I must tell you, this offering is quite a boon for a humorist in addition to the discerning consumer who long ago might otherwise have given up on finding “must have” items, such as bottle tops that turn drink cans into drink bottles. (Everyone knows a can is gauche. Now a bottle? You can really pour on the class with this receptacle.)

What caught my eye instantly was the “the world's first bake, slice, and serve brownie maker.” Come to Mama! Where have you been all my life? If only my metabolism would allow for it, I would purchase this necessity pronto, enabling me to fulfill my lifelong dream of baking and consuming the perfect brownie. (You so get me. I don't care so much about the baking. I'm all about the consuming.)

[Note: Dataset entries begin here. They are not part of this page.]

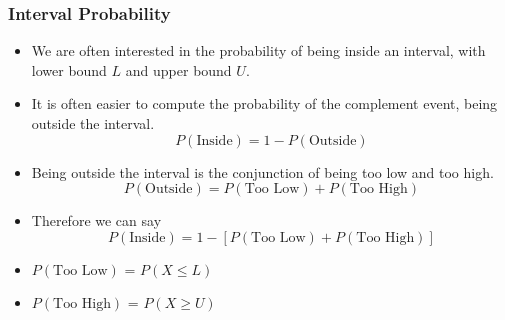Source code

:%
%
%
%


\begin{frame}
\frametitle{Interval Probability}
\begin{itemize}
\item We are often interested in the probability of being inside an interval, with lower bound $L$ and upper bound $U$.
\item It is often easier to compute the probability of the complement event, being outside the interval.
\[ P( \mbox{Inside} ) = 1 - P( \mbox{Outside} )  \]

\item Being outside the interval is the conjunction of being too low and too high.
\[ P( \mbox{Outside} ) = P( \mbox{Too Low} ) +  P( \mbox{Too High} ) \]

\item Therefore we can say
\[ P( \mbox{Inside} ) = 1- [P( \mbox{Too Low} ) +  P( \mbox{Too High} )] \]
\item $P( \mbox{Too Low} )$ = $P( X \leq L)$
\item $P( \mbox{Too High} )$ = $P( X \geq U)$
\end{itemize}
\end{frame}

Then there's a particular favorite product of mine — Liftight life serum — if only just for the “before” and “after” pictures provided rather than the outcome. However, speaking of results; the handsome gray-haired model illustrating the aftereffects looks surprised such a procedure would work, let alone that anyone would buy it in order to “look years younger in just 90 seconds.”

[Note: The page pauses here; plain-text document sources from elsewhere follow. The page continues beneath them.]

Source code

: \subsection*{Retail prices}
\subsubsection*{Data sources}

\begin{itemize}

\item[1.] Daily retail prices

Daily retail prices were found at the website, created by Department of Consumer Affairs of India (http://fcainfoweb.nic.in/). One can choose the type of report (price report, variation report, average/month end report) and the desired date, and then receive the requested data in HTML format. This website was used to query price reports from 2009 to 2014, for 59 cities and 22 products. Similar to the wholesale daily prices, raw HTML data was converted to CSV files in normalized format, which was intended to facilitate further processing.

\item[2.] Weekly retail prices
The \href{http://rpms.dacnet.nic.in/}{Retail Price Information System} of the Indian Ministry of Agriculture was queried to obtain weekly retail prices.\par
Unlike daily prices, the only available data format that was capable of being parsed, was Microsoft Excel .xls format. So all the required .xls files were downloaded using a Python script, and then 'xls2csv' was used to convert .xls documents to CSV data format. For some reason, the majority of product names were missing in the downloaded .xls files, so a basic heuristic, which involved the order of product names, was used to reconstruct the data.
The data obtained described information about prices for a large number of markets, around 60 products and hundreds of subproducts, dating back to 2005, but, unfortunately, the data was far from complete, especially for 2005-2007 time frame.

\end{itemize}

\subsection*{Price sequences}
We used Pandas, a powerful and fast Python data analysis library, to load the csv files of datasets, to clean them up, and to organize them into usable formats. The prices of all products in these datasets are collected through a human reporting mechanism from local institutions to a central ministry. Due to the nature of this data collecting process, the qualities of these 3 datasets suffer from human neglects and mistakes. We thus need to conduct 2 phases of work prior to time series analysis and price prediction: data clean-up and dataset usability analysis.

If you're math-oriented, and I know you're out there, a 60-year-old who wants to look, say, 30, would need 450 seconds for each set of five rolled-back years, so the total seconds tallied for the full 30-year regression lands somewhere around 2,700. What is, no doubt, the outrageous price for such a miracle product you ask? Only 14 bills. It's a steal at double that price!

There is one issue with this time machine in a bottle, though, and it resides in the fact there is a warning about the elixir lasting a maximum of 10 hours. Consequently, you must be ready for a future whereby your life will play out as the NeverEnding Cinderella story only you'll turn into a wrinkly pumpkin.

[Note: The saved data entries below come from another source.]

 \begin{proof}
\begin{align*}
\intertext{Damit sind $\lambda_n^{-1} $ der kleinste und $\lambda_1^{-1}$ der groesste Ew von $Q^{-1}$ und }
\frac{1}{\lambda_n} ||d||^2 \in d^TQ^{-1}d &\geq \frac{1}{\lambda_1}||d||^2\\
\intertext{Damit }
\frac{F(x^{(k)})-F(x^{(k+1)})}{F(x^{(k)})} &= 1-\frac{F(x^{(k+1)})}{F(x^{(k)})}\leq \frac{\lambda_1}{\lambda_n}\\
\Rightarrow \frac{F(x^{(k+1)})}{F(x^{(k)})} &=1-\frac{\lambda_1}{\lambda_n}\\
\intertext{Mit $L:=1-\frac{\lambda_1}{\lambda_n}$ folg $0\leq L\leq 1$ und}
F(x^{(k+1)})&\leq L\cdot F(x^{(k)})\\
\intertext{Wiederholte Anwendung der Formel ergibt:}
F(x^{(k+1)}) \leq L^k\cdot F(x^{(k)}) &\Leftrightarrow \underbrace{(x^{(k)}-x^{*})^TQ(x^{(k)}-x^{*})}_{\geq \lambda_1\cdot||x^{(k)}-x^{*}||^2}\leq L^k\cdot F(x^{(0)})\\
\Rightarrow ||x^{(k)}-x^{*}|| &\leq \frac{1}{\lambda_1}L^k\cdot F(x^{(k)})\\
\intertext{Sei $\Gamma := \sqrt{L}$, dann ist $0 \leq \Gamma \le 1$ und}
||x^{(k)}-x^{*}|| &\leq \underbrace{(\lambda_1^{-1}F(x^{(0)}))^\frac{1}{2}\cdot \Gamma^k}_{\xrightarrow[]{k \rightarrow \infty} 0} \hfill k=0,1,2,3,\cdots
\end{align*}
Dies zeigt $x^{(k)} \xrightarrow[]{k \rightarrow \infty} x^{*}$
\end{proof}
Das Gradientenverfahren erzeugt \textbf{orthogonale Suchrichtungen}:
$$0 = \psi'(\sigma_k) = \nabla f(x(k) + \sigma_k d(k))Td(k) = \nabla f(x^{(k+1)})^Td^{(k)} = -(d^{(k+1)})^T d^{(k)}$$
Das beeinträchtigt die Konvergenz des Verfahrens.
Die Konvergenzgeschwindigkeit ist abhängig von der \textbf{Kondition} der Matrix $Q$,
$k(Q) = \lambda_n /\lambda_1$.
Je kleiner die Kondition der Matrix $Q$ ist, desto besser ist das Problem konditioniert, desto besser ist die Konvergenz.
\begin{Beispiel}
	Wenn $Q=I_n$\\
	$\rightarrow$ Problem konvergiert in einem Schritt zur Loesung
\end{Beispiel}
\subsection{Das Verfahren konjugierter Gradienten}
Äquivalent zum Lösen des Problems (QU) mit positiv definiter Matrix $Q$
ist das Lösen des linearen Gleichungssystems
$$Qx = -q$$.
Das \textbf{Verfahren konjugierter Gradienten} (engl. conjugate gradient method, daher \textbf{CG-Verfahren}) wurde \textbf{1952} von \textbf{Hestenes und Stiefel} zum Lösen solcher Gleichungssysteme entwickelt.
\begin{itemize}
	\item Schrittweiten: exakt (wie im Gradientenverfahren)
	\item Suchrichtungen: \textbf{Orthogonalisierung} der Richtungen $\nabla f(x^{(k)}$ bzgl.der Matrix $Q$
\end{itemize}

Next we have the perfect-posture back support, which is to posture what the chastity belt is to virginity. If you can slip into this rather daunting apparatus, you will likely achieve the desired result.

I will admit to giving more than a cursory glance to the sonic molechaser, but in my defense that was on a day when I was acutely irritated at our front yard wildlife known as Odocoileus virginianus. (The white-tailed deer.)

As a result of the voracious appetite of deer for deer-resistant foliage, I was forced into a first, second, and third planting of my vegetation, so I was a wee bit miffed.However, once I viewed the illustration featuring — I kid you not — a cartoon mole running away from a pencil-sized stake with its little mole paws up in a stick-'em-up-and-give-me-your-money gesture mouthing, “Eek!” I lost my thirst for the ruination of deer hearing.

I just consider anything we manage to grow my contribution to the propagation of a healthy food chain and utter a sacrificial, “Damn!”

Carol Wright is similar to other bygone catalogs that were ever-present in my grandparents' household, a relic of the popular pastime that was shopping by mail.

In business since 1952 and founded by a housewife out of her Mount Vernon, New York, apartment, Lillian Vernon is one of these. I remember my grandfather spending hours looking through catalogs, ordering items he didn't really need simply because it tickled him to get stuff in the mail.

He's been gone for over two decades now, but I am reminded of love not loss whenever I look at the Geisha doll he ordered for my grandmother so long ago.

I don't order from the catalogs I receive very often, which may explain why the delivery of them is so sporadic. I guess that's why I also don't need to order the featured pamphlet, How to Solve the Little Mysteries of Your Life.

One mystery down; just another couple hundred to go.